[The problem]
Which lines in the records below contain the word "community"? Return each of them.

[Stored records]
>>>
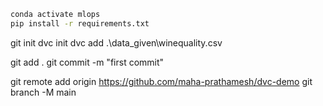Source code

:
 ``` bash
conda activate mlops
pip install -r requirements.txt
```



git init
dvc init
dvc add .\data_given\winequality.csv

git add .
git commit -m "first commit"

git remote add origin https://github.com/maha-prathamesh/dvc-demo
git branch -M main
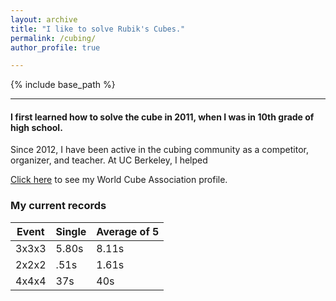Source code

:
 ```yaml
---
layout: archive
title: "I like to solve Rubik's Cubes."
permalink: /cubing/
author_profile: true

---
```


{% include base_path %}

***
#### I first learned how to solve the cube in 2011, when I was in 10th grade of high school.
Since 2012, I have been active in the cubing community as a competitor, organizer, and teacher. At UC Berkeley, I helped 

[Click here](https://www.worldcubeassociation.org/persons/2012DANE01) to see my World Cube Association profile.

### My current records


| Event            | Single   | Average of 5    |
| --------         | ------ | ------------- |
| 3x3x3    | 5.80s   | 8.11s              |
| 2x2x2  | .51s   |   1.61s            |
| 4x4x4     | 37s   |   40s            |
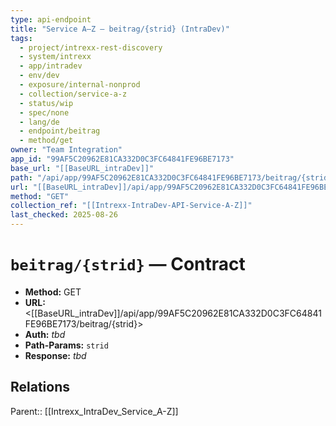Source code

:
 ```yaml
---
type: api-endpoint
title: "Service A–Z — beitrag/{strid} (IntraDev)"
tags:
  - project/intrexx-rest-discovery
  - system/intrexx
  - app/intradev
  - env/dev
  - exposure/internal-nonprod
  - collection/service-a-z
  - status/wip
  - spec/none
  - lang/de
  - endpoint/beitrag
  - method/get
owner: "Team Integration"
app_id: "99AF5C20962E81CA332D0C3FC64841FE96BE7173"
base_url: "[[BaseURL_intraDev]]"
path: "/api/app/99AF5C20962E81CA332D0C3FC64841FE96BE7173/beitrag/{strid}"
url: "[[BaseURL_intraDev]]/api/app/99AF5C20962E81CA332D0C3FC64841FE96BE7173/beitrag/{strid}"
method: "GET"
collection_ref: "[[Intrexx-IntraDev-API-Service-A-Z]]"
last_checked: 2025-08-26
---
```


# `beitrag/{strid}` — Contract
- **Method:** GET  
- **URL:** <[[BaseURL_intraDev]]/api/app/99AF5C20962E81CA332D0C3FC64841FE96BE7173/beitrag/{strid}>  
- **Auth:** _tbd_  
- **Path-Params:** `strid`  
- **Response:** _tbd_

## Relations
Parent:: [[Intrexx_IntraDev_Service_A-Z]]
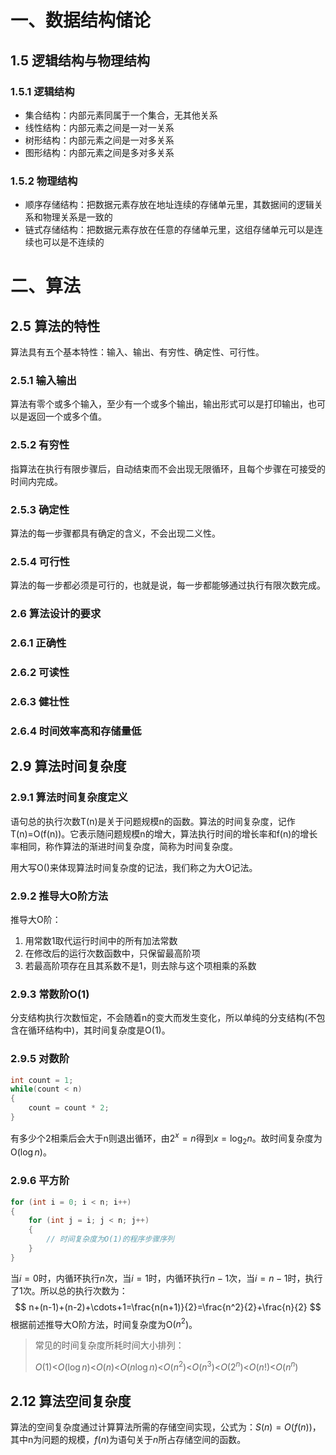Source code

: # 一、数据结构储论

## 1.5 逻辑结构与物理结构

### 1.5.1 逻辑结构

- 集合结构：内部元素同属于一个集合，无其他关系
- 线性结构：内部元素之间是一对一关系
- 树形结构：内部元素之间是一对多关系
- 图形结构：内部元素之间是多对多关系

### 1.5.2 物理结构

- 顺序存储结构：把数据元素存放在地址连续的存储单元里，其数据间的逻辑关系和物理关系是一致的
- 链式存储结构：把数据元素存放在任意的存储单元里，这组存储单元可以是连续也可以是不连续的

# 二、算法

## 2.5 算法的特性

算法具有五个基本特性：输入、输出、有穷性、确定性、可行性。

### 2.5.1 输入输出

算法有零个或多个输入，至少有一个或多个输出，输出形式可以是打印输出，也可以是返回一个或多个值。

### 2.5.2 有穷性

指算法在执行有限步骤后，自动结束而不会出现无限循环，且每个步骤在可接受的时间内完成。

### 2.5.3 确定性

算法的每一步骤都具有确定的含义，不会出现二义性。

### 2.5.4 可行性

算法的每一步都必须是可行的，也就是说，每一步都能够通过执行有限次数完成。

### 2.6 算法设计的要求

### 2.6.1 正确性

### 2.6.2 可读性

 ### 2.6.3 健壮性

### 2.6.4 时间效率高和存储量低

## 2.9 算法时间复杂度

### 2.9.1 算法时间复杂度定义

语句总的执行次数T(n)是关于问题规模n的函数。算法的时间复杂度，记作T(n)=O(f(n))。它表示随问题规模n的增大，算法执行时间的增长率和f(n)的增长率相同，称作算法的渐进时间复杂度，简称为时间复杂度。

用大写O()来体现算法时间复杂度的记法，我们称之为大O记法。

### 2.9.2 推导大O阶方法

推导大O阶：

1. 用常数1取代运行时间中的所有加法常数
2. 在修改后的运行次数函数中，只保留最高阶项
3. 若最高阶项存在且其系数不是1，则去除与这个项相乘的系数

### 2.9.3 常数阶O(1)

分支结构执行次数恒定，不会随着n的变大而发生变化，所以单纯的分支结构(不包含在循环结构中)，其时间复杂度是O(1)。

### 2.9.5 对数阶

```c++
int count = 1;
while(count < n)
{
	count = count * 2;
}
```

有多少个2相乘后会大于n则退出循环，由$2^x=n$得到$x=\log_2n$。故时间复杂度为O($\log n$)。

### 2.9.6 平方阶

```c++
for (int i = 0; i < n; i++)
{
	for (int j = i; j < n; j++)
	{
		// 时间复杂度为O(1)的程序步骤序列
	}
}
```

当$i=0$时，内循环执行$n$次，当$i=1$时，内循环执行$n-1$次，当$i=n-1$时，执行了1次。所以总的执行次数为：
$$
n+(n-1)+(n-2)+\cdots+1=\frac{n(n+1)}{2}=\frac{n^2}{2}+\frac{n}{2}
$$
根据前述推导大O阶方法，时间复杂度为O($n^2$)。

> 常见的时间复杂度所耗时间大小排列：
>
> $O(1)$<$O(\log n)$<$O(n)$<$O(n\log n)$<$O(n^2)$<$O(n^3)$<$O(2^n)$<$O(n!)$<$O(n^n)$

## 2.12 算法空间复杂度

算法的空间复杂度通过计算算法所需的存储空间实现，公式为：$S(n)=O(f(n))$，其中n为问题的规模，$f(n)$为语句关于$n$所占存储空间的函数。


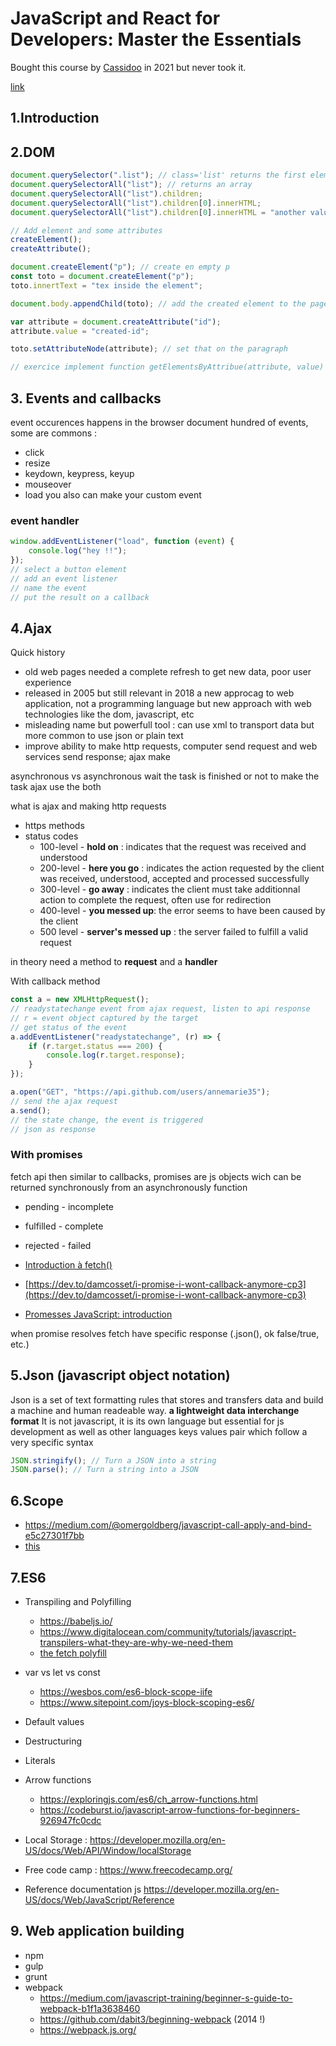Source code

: # JavaScript and React for Developers: Master the Essentials

Bought this course by [Cassidoo](https://cassidoo.co/) in 2021 but never took it.

[link](https://www.udemy.com/course/js-and-react-for-devs/?couponCode=NEWYEARCAREERFT)

## 1.Introduction

## 2.DOM

```js
document.querySelector(".list"); // class='list' returns the first element matching the query
document.querySelectorAll("list"); // returns an array
document.querySelectorAll("list").children;
document.querySelectorAll("list").children[0].innerHTML;
document.querySelectorAll("list").children[0].innerHTML = "another value "; // manipulate the DOM

// Add element and some attributes
createElement();
createAttribute();

document.createElement("p"); // create en empty p
const toto = document.createElement("p");
toto.innertText = "tex inside the element";

document.body.appendChild(toto); // add the created element to the page

var attribute = document.createAttribute("id");
attribute.value = "created-id";

toto.setAttributeNode(attribute); // set that on the paragraph

// exercice implement function getElementsByAttribue(attribute, value)
```

## 3. Events and callbacks

event occurences happens in the browser
document
hundred of events, some are commons :

- click
- resize
- keydown, keypress, keyup
- mouseover
- load
  you also can make your custom event

### event handler

```js
window.addEventListener("load", function (event) {
    console.log("hey !!");
});
// select a button element
// add an event listener
// name the event
// put the result on a callback
```

## 4.Ajax

Quick history

- old web pages needed a complete refresh to get new data, poor user experience
- released in 2005 but still relevant in 2018 a new approcag to web application, not a programming language but new approach with web technologies like the dom, javascript, etc
- misleading name but powerfull tool : can use xml to transport data but more common to use json or plain text
- improve ability to make http requests, computer send request and web services send response; ajax make

asynchronous vs asynchronous
wait the task is finished or not to make the task
ajax use the both

what is ajax
and making http requests

- https methods
- status codes
    - 100-level - **hold on** : indicates that the request was received and understood
    - 200-level - **here you go** : indicates the action requested by the client was received, understood, accepted and processed successfully
    - 300-level - **go away** : indicates the client must take additionnal action to complete the request, often use for redirection
    - 400-level - **you messed up**: the error seems to have been caused by the client
    - 500 level - **server's messed up** : the server failed to fulfill a valid request

in theory need a method to **request** and a **handler**

With callback method

```js
const a = new XMLHttpRequest();
// readystatechange event from ajax request, listen to api response
// r = event object captured by the target
// get status of the event
a.addEventListener("readystatechange", (r) => {
    if (r.target.status === 200) {
        console.log(r.target.response);
    }
});

a.open("GET", "https://api.github.com/users/annemarie35");
// send the ajax request
a.send();
// the state change, the event is triggered
// json as response
```

### With promises

fetch api
then similar to callbacks, promises are js objects wich can be returned synchronously from an asynchronously function

- pending - incomplete
- fulfilled - complete
- rejected - failed

- [Introduction à fetch() ](https://web.dev/articles/introduction-to-fetch?hl=fr)
- [https://dev.to/damcosset/i-promise-i-wont-callback-anymore-cp3](https://dev.to/damcosset/i-promise-i-wont-callback-anymore-cp3)
- [Promesses JavaScript: introduction](https://web.dev/articles/promises?hl=fr)

when promise resolves
fetch have specific response (.json(), ok false/true, etc.)

## 5.Json (javascript object notation)

Json is a set of text formatting rules that stores and transfers data and build a machine and human readeable way. **a lightweight data interchange format**
It is not javascript, it is its own language but essential for js development as well as other languages
keys values pair which follow a very specific syntax

```javascript
JSON.stringify(); // Turn a JSON into a string
JSON.parse(); // Turn a string into a JSON
```

## 6.Scope

- https://medium.com/@omergoldberg/javascript-call-apply-and-bind-e5c27301f7bb
- [this](https://developer.mozilla.org/en-US/docs/Web/JavaScript/Reference/Operators/this)

## 7.ES6
- Transpiling and Polyfilling
  - https://babeljs.io/
  - https://www.digitalocean.com/community/tutorials/javascript-transpilers-what-they-are-why-we-need-them
  - [the fetch polyfill](https://github.com/JakeChampion/fetch)
- var vs let vs const
  - https://wesbos.com/es6-block-scope-iife
  - https://www.sitepoint.com/joys-block-scoping-es6/
- Default values
- Destructuring
- Literals
- Arrow functions
  - https://exploringjs.com/es6/ch_arrow-functions.html
  - https://codeburst.io/javascript-arrow-functions-for-beginners-926947fc0cdc


- Local Storage : https://developer.mozilla.org/en-US/docs/Web/API/Window/localStorage
- Free code camp : https://www.freecodecamp.org/
- Reference documentation js https://developer.mozilla.org/en-US/docs/Web/JavaScript/Reference

## 9. Web application building
- npm
- gulp
- grunt
- webpack
  - https://medium.com/javascript-training/beginner-s-guide-to-webpack-b1f1a3638460
  - https://github.com/dabit3/beginning-webpack (2014 !)
  - https://webpack.js.org/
<<<
[Task solution]
Since 2012, I have been active in the cubing community as a competitor, organizer, and teacher. At UC Berkeley, I helped 
  - https://www.digitalocean.com/community/tutorials/javascript-transpilers-what-they-are-why-we-need-them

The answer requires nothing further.